*Try it*
From the records below, copy out exactly the lines from the one containing "des allerallerhöchsten, allerletztinstanzlichen" to the one containing "dass unsere Gesellschaft", both included. Add nothing else.
(Dataset entries)
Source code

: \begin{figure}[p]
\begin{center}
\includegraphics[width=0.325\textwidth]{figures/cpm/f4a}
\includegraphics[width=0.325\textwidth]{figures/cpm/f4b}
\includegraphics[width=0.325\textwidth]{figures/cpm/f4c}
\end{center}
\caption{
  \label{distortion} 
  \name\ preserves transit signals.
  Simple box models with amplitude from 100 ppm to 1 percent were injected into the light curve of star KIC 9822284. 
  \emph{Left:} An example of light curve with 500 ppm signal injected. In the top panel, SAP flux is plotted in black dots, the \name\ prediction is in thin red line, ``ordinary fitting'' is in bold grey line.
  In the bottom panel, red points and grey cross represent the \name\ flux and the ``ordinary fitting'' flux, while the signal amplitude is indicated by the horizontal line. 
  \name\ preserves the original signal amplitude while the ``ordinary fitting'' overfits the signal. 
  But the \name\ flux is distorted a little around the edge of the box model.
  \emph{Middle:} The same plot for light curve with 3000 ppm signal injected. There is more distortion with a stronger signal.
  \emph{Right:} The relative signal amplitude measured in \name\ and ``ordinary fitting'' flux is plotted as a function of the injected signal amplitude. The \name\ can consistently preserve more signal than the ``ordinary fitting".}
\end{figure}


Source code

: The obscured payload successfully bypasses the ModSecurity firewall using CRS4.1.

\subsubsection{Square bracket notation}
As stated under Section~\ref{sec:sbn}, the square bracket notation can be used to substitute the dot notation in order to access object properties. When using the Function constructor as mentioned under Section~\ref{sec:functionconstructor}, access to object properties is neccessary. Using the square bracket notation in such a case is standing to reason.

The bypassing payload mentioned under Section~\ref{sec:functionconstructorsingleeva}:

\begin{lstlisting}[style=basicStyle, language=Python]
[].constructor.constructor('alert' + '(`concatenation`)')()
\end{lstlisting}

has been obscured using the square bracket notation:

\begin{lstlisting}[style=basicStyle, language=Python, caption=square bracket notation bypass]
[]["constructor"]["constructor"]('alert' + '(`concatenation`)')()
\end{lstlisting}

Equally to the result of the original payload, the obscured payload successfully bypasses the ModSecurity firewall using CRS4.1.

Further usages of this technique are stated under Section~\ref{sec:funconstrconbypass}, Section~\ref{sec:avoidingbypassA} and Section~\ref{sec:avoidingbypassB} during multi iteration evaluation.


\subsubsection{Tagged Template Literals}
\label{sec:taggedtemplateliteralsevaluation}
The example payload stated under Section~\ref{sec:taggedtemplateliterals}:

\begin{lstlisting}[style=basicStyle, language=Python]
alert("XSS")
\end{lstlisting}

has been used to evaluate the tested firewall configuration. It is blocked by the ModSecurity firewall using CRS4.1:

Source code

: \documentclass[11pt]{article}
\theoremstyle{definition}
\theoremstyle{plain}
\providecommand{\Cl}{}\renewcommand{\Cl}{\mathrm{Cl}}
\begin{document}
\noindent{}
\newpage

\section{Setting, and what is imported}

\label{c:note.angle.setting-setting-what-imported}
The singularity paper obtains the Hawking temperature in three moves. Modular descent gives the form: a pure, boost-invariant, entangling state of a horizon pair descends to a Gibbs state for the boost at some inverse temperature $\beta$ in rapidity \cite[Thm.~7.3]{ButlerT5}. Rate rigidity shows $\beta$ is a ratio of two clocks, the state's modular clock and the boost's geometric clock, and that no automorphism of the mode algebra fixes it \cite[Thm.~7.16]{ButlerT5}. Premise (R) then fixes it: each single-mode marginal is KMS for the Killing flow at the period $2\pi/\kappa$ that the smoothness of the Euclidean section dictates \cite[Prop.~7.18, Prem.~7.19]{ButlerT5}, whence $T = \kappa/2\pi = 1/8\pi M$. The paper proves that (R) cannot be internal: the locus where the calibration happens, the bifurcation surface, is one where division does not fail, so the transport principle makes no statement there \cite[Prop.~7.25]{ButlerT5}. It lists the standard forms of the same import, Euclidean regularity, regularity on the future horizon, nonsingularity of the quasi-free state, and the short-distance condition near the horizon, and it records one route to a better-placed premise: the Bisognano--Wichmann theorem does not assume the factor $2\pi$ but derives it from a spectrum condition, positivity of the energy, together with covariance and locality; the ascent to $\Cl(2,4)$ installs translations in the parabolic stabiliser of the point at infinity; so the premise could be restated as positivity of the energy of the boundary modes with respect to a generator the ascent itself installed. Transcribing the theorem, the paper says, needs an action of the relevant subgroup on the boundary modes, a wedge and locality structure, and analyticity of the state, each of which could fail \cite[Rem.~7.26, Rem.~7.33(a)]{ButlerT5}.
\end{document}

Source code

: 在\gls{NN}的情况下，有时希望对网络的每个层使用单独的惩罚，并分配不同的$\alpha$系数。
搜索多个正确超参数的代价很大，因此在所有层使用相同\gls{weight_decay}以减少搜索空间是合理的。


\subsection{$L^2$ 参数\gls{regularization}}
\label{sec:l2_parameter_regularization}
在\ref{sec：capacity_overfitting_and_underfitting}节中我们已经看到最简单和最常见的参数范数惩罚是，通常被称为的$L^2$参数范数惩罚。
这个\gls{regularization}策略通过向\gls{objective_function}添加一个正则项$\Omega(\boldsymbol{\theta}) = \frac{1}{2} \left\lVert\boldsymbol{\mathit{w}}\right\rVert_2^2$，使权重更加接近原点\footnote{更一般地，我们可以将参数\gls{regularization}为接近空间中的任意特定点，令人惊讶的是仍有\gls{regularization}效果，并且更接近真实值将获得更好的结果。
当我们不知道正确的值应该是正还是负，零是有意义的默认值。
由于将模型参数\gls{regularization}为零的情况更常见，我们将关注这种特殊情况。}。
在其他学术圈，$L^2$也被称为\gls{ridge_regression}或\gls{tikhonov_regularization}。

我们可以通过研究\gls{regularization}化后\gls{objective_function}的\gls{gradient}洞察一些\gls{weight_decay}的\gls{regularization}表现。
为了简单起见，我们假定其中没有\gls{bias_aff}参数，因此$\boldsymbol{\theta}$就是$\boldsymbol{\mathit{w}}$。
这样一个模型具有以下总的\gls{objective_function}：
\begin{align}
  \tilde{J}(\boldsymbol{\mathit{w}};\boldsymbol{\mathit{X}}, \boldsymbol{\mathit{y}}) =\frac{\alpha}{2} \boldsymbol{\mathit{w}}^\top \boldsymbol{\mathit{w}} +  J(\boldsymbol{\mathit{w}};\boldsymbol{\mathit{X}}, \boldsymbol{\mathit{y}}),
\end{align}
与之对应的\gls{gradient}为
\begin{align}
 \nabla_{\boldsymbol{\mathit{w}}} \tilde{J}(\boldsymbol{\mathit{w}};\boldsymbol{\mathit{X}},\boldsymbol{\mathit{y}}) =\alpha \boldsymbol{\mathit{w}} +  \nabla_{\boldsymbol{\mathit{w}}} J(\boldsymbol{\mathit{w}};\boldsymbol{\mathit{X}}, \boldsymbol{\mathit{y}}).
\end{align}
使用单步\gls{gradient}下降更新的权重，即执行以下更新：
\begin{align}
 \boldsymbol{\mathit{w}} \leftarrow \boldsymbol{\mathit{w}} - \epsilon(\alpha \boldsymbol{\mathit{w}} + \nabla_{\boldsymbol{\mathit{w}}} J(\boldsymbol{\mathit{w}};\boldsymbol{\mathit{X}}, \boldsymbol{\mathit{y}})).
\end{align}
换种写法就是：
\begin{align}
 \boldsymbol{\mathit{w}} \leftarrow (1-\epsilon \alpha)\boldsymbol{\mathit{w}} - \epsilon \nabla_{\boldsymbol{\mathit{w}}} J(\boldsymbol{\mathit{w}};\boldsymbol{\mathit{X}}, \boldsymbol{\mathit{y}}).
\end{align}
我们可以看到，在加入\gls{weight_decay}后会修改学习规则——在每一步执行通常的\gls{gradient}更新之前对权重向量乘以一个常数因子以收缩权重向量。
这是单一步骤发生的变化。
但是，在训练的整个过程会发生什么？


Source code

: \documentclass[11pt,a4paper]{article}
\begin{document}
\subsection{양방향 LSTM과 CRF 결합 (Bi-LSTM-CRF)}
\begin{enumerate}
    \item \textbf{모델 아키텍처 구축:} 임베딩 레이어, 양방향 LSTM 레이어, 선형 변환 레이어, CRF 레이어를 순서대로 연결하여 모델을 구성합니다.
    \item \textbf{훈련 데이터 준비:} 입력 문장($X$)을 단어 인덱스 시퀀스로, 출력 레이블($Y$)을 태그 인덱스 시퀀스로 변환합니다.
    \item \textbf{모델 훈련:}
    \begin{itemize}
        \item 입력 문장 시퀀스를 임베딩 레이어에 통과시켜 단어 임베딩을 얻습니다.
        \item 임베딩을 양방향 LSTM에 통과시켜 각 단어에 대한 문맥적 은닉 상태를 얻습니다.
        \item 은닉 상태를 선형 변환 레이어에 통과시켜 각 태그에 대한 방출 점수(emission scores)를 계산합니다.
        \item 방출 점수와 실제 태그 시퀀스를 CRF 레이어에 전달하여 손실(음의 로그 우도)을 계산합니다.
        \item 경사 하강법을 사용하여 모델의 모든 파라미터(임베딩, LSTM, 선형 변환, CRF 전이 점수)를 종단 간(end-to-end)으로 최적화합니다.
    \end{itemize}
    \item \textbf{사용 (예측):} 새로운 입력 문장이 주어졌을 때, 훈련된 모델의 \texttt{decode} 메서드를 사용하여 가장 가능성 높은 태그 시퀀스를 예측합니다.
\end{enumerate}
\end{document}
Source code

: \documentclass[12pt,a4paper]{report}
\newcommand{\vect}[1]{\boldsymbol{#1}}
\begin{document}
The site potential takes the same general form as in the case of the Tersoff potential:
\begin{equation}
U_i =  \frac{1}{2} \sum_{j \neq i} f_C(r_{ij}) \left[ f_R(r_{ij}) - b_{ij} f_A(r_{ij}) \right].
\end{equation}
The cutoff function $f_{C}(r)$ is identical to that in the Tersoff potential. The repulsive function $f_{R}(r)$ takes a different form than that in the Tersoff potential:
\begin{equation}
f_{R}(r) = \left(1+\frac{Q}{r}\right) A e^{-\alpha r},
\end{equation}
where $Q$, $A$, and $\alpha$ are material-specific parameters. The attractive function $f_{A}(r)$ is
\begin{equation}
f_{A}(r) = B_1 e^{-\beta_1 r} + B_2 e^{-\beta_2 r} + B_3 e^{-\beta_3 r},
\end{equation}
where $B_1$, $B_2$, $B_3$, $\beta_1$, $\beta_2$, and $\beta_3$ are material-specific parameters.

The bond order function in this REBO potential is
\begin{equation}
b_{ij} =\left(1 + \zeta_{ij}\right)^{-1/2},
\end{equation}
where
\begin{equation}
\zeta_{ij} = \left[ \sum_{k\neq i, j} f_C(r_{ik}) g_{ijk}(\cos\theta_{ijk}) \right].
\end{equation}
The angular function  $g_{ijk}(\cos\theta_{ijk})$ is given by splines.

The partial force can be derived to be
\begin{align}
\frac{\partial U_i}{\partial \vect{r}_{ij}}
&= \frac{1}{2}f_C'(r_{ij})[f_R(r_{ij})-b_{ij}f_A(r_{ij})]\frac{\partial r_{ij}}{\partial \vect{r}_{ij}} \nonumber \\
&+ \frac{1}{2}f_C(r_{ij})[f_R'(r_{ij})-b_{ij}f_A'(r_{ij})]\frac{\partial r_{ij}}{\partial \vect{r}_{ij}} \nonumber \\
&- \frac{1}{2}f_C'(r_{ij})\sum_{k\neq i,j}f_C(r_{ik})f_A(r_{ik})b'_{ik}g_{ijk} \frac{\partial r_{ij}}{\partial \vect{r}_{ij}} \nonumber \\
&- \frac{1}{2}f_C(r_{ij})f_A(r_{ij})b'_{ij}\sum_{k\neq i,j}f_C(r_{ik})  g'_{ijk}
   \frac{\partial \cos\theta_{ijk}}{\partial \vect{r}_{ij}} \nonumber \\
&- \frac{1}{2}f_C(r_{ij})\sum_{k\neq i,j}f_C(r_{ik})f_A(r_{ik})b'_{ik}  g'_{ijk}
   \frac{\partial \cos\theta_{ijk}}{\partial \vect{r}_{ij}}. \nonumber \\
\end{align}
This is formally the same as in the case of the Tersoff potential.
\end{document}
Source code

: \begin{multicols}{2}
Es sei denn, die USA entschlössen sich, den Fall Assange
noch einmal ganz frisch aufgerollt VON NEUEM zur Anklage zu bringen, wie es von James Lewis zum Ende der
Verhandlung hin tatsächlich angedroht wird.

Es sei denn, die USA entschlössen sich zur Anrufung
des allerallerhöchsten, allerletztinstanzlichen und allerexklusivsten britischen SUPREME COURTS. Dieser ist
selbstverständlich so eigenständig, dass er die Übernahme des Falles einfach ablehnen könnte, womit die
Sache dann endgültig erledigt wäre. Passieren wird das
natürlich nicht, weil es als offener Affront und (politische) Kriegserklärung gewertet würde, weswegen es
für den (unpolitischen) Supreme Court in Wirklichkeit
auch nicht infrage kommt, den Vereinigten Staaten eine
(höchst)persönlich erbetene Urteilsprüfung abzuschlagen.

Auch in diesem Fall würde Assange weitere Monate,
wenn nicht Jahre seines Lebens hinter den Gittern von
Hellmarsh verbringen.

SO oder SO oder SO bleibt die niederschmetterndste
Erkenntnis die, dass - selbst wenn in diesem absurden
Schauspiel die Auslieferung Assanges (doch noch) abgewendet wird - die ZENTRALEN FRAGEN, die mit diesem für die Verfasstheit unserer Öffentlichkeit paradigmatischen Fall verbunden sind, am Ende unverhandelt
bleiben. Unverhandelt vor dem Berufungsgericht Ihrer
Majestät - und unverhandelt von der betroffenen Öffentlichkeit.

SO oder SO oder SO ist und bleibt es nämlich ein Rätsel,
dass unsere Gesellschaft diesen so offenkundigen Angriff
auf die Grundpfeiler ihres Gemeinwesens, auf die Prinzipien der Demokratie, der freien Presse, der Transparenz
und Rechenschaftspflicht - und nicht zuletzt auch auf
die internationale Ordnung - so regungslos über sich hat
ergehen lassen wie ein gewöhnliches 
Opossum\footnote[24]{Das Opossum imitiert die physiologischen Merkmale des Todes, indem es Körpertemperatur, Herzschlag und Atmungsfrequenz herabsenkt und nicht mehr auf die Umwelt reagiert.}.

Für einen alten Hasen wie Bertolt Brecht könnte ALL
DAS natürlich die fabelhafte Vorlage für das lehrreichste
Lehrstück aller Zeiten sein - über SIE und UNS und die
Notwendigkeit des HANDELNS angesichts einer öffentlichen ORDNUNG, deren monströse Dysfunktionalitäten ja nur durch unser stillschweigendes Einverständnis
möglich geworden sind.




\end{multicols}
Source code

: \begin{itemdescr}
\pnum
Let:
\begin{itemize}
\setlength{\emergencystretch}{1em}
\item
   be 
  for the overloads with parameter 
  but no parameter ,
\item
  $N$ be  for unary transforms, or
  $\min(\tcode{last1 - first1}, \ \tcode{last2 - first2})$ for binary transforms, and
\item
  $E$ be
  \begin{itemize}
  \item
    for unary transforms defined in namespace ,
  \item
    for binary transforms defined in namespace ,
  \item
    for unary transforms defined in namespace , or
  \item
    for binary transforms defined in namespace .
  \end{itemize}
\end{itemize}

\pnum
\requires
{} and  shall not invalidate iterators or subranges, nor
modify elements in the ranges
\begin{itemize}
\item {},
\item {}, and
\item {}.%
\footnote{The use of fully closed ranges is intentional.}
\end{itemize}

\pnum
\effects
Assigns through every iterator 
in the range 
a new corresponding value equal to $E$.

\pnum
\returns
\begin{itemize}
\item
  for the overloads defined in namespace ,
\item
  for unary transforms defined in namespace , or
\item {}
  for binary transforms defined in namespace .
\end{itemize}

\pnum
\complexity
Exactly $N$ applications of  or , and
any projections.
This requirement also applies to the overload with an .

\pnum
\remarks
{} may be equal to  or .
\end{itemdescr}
(End Dataset entries)
*Answer to this problem*
des allerallerhöchsten, allerletztinstanzlichen und allerexklusivsten britischen SUPREME COURTS. Dieser ist
selbstverständlich so eigenständig, dass er die Übernahme des Falles einfach ablehnen könnte, womit die
Sache dann endgültig erledigt wäre. Passieren wird das
natürlich nicht, weil es als offener Affront und (politische) Kriegserklärung gewertet würde, weswegen es
für den (unpolitischen) Supreme Court in Wirklichkeit
auch nicht infrage kommt, den Vereinigten Staaten eine
(höchst)persönlich erbetene Urteilsprüfung abzuschlagen.

Auch in diesem Fall würde Assange weitere Monate,
wenn nicht Jahre seines Lebens hinter den Gittern von
Hellmarsh verbringen.

SO oder SO oder SO bleibt die niederschmetterndste
Erkenntnis die, dass - selbst wenn in diesem absurden
Schauspiel die Auslieferung Assanges (doch noch) abgewendet wird - die ZENTRALEN FRAGEN, die mit diesem für die Verfasstheit unserer Öffentlichkeit paradigmatischen Fall verbunden sind, am Ende unverhandelt
bleiben. Unverhandelt vor dem Berufungsgericht Ihrer
Majestät - und unverhandelt von der betroffenen Öffentlichkeit.

SO oder SO oder SO ist und bleibt es nämlich ein Rätsel,
dass unsere Gesellschaft diesen so offenkundigen Angriff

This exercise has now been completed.